(Data items)
——————

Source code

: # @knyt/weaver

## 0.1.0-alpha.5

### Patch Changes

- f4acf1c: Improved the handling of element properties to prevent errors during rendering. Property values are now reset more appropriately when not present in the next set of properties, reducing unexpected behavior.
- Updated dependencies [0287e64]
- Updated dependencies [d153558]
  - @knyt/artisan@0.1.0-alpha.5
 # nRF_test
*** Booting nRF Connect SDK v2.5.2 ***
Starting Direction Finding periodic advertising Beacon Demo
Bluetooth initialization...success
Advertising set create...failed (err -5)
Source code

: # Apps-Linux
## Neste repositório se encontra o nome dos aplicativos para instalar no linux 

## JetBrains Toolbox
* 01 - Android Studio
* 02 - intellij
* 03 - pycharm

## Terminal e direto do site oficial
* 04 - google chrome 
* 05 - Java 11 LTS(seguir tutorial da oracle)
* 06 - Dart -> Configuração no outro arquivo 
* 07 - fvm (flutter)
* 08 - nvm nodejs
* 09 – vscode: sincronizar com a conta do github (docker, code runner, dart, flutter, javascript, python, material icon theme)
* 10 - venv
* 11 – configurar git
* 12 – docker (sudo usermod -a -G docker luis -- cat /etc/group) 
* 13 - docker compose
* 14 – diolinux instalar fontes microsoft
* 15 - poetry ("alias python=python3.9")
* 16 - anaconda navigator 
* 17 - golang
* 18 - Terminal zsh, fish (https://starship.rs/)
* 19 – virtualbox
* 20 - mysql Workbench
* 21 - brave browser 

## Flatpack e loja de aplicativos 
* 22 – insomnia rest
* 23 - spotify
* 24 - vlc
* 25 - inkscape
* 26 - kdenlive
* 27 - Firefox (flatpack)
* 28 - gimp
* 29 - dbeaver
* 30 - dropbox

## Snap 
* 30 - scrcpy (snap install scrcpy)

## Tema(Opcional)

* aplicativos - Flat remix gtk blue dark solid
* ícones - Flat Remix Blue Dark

——————

_Activity_
Exactly as written, give the line containing "- mysql Workbench" and all remaining lines of the records.

_Response to this task_
* 20 - mysql Workbench
* 21 - brave browser 

## Flatpack e loja de aplicativos 
* 22 – insomnia rest
* 23 - spotify
* 24 - vlc
* 25 - inkscape
* 26 - kdenlive
* 27 - Firefox (flatpack)
* 28 - gimp
* 29 - dbeaver
* 30 - dropbox

## Snap 
* 30 - scrcpy (snap install scrcpy)

## Tema(Opcional)

* aplicativos - Flat remix gtk blue dark solid
* ícones - Flat Remix Blue Dark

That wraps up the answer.